(Beginning of SOURCE RECORDS)

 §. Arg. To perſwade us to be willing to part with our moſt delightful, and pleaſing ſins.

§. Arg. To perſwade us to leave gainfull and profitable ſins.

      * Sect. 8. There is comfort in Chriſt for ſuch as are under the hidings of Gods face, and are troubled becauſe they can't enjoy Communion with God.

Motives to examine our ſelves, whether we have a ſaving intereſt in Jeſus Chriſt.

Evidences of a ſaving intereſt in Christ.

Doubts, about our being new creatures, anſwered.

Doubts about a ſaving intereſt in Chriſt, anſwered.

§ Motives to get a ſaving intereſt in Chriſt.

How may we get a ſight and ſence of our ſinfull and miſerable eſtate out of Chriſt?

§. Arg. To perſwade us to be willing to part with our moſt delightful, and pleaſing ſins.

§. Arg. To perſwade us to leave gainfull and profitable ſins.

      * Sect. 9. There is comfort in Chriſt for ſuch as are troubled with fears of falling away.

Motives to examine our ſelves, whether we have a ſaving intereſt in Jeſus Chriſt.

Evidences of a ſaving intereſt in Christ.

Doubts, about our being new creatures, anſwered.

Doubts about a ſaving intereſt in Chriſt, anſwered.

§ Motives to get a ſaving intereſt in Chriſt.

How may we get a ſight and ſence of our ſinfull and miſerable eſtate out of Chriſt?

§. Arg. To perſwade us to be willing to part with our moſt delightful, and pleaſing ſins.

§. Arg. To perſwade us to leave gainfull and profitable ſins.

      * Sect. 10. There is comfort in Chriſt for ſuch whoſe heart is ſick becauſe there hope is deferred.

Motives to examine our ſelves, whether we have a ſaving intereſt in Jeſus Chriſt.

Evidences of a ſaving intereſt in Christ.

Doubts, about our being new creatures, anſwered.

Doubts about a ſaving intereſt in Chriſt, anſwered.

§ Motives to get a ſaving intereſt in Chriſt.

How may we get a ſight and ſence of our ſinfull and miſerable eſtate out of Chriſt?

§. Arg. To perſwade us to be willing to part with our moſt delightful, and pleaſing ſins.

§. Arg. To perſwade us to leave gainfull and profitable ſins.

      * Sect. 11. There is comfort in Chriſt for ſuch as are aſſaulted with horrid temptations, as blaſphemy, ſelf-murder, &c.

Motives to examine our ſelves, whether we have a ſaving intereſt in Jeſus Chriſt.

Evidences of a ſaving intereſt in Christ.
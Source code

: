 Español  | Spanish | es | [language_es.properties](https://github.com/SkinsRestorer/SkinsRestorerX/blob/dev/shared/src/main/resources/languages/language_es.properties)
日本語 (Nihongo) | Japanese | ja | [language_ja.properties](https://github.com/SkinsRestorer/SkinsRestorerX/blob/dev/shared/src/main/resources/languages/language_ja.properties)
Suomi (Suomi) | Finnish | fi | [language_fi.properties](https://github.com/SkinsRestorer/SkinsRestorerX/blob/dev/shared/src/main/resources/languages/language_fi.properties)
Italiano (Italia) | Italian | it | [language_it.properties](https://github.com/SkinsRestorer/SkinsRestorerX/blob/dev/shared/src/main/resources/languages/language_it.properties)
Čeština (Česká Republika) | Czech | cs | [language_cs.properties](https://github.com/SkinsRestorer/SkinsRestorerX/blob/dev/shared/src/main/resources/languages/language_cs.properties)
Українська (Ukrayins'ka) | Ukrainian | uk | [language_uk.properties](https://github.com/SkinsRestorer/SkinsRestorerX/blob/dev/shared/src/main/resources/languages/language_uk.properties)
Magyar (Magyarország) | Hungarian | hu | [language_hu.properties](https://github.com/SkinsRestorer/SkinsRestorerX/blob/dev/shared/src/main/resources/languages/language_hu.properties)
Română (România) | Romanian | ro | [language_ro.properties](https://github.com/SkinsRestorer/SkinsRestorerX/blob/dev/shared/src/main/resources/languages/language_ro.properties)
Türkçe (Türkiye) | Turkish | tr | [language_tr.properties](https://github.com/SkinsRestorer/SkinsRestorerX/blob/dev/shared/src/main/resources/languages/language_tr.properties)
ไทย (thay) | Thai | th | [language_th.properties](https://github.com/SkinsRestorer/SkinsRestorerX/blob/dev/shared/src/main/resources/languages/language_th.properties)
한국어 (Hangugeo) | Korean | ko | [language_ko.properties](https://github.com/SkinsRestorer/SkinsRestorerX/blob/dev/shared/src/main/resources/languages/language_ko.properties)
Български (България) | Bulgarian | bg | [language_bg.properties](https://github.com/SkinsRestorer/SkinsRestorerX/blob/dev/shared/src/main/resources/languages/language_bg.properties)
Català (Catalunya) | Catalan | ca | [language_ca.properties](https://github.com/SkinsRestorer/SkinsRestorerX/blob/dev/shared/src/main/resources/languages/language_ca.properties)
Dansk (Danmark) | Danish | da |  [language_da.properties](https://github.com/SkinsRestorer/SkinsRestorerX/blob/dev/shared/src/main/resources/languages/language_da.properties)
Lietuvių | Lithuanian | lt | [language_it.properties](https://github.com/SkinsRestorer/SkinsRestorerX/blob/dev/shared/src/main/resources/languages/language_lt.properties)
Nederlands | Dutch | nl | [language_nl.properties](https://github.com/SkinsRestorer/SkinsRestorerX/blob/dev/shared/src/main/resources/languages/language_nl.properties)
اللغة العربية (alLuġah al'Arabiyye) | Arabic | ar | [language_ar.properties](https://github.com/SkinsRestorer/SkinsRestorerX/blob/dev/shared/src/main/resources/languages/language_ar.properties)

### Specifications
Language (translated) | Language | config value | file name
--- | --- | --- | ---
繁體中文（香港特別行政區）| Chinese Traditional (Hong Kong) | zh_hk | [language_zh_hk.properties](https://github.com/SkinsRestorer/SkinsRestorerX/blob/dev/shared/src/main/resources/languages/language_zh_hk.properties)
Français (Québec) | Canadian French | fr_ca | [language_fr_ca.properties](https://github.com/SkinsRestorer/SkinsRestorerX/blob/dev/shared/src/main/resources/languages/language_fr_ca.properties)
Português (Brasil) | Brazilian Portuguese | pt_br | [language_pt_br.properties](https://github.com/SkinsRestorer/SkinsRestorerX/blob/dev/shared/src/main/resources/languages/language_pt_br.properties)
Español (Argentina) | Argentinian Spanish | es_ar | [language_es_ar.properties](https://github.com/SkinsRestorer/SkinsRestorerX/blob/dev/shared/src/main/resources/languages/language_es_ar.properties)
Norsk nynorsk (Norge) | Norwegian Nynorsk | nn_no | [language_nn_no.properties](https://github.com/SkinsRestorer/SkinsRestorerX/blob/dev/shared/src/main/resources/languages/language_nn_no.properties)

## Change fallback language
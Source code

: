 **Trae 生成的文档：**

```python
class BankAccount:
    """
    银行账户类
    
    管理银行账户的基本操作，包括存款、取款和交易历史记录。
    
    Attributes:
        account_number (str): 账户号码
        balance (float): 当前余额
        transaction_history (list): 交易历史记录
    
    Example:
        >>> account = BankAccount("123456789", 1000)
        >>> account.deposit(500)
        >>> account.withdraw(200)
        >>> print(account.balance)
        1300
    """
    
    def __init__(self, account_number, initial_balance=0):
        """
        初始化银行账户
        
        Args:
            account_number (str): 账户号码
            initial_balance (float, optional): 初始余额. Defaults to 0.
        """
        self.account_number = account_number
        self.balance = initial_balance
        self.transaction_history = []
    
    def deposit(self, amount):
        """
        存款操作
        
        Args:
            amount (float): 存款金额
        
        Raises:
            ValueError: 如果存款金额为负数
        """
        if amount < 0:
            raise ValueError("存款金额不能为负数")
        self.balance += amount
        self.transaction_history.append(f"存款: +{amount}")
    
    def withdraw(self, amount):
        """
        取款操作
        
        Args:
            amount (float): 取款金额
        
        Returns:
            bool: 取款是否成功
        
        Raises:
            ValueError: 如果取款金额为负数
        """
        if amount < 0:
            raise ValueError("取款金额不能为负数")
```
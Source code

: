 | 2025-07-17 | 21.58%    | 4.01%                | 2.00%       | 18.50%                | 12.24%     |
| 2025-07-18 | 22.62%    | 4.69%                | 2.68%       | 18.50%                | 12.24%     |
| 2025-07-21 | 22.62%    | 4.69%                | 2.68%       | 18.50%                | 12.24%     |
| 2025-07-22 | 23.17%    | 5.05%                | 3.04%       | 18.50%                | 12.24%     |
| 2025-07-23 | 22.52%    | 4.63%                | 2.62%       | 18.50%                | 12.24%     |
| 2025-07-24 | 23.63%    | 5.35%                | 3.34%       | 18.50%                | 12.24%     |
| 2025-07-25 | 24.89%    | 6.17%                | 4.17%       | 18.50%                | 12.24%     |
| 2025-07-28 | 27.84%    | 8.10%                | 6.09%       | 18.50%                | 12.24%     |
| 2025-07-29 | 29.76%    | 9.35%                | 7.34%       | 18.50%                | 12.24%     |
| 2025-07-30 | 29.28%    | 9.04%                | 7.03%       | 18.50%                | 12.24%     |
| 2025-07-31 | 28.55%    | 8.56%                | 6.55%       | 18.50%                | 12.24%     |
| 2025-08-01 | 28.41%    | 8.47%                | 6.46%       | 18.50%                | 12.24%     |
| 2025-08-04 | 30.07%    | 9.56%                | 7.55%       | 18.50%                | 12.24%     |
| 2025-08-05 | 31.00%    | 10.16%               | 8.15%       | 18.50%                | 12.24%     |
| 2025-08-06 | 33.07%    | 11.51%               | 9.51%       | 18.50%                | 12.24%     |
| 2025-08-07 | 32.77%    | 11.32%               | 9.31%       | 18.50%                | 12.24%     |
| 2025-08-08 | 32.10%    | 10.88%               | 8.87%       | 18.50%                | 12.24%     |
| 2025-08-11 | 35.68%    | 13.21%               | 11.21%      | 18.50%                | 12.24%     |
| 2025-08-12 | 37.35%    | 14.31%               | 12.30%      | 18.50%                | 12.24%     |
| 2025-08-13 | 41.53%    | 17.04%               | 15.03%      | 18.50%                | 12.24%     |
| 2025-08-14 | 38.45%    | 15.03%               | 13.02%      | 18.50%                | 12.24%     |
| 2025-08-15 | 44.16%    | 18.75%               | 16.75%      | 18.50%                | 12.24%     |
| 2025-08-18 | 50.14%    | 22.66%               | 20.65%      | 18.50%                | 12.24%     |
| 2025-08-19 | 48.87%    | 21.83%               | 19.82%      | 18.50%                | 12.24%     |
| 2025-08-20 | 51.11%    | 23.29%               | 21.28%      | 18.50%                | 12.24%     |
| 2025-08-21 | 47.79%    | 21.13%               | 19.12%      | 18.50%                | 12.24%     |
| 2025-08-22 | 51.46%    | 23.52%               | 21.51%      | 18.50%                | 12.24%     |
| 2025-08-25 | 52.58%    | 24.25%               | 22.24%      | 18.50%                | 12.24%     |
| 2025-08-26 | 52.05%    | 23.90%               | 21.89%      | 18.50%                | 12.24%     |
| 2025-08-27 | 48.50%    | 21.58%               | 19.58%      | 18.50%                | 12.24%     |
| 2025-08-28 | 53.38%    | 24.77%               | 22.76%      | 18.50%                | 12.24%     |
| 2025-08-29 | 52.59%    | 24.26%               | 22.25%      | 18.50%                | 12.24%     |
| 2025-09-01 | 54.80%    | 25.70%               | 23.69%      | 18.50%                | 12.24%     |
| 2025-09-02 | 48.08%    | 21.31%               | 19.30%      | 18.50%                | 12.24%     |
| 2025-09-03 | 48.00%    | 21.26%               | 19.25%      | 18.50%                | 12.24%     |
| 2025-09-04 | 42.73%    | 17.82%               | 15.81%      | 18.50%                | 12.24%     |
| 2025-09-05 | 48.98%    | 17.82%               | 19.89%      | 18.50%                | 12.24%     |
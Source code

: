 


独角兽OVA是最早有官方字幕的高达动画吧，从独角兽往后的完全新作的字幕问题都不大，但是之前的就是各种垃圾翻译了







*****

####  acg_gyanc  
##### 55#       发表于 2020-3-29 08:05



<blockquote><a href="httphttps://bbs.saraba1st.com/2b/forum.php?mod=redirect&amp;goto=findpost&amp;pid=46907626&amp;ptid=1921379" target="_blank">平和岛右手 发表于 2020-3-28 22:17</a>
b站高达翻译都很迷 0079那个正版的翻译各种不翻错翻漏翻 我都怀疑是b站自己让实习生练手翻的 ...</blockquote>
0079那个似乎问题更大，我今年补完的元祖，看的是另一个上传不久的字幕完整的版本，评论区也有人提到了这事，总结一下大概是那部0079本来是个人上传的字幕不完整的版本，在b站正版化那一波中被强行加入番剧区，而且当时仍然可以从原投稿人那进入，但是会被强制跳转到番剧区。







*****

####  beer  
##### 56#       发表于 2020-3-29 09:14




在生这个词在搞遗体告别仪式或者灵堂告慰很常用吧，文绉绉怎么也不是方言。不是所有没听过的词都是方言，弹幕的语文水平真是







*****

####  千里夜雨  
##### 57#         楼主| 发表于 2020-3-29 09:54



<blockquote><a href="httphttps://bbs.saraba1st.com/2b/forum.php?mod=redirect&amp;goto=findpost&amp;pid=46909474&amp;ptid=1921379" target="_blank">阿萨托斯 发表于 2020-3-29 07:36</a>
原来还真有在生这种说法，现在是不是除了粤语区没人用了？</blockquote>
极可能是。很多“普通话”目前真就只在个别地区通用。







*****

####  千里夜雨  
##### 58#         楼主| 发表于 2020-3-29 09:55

(End of SOURCE RECORDS)

*INSTRUCTIONS FOR THE TASK:* From the entries above, list each line with "href" in it.

*TASK RESULT:*
<blockquote><a href="httphttps://bbs.saraba1st.com/2b/forum.php?mod=redirect&amp;goto=findpost&amp;pid=46907626&amp;ptid=1921379" target="_blank">平和岛右手 发表于 2020-3-28 22:17</a>
<blockquote><a href="httphttps://bbs.saraba1st.com/2b/forum.php?mod=redirect&amp;goto=findpost&amp;pid=46909474&amp;ptid=1921379" target="_blank">阿萨托斯 发表于 2020-3-29 07:36</a>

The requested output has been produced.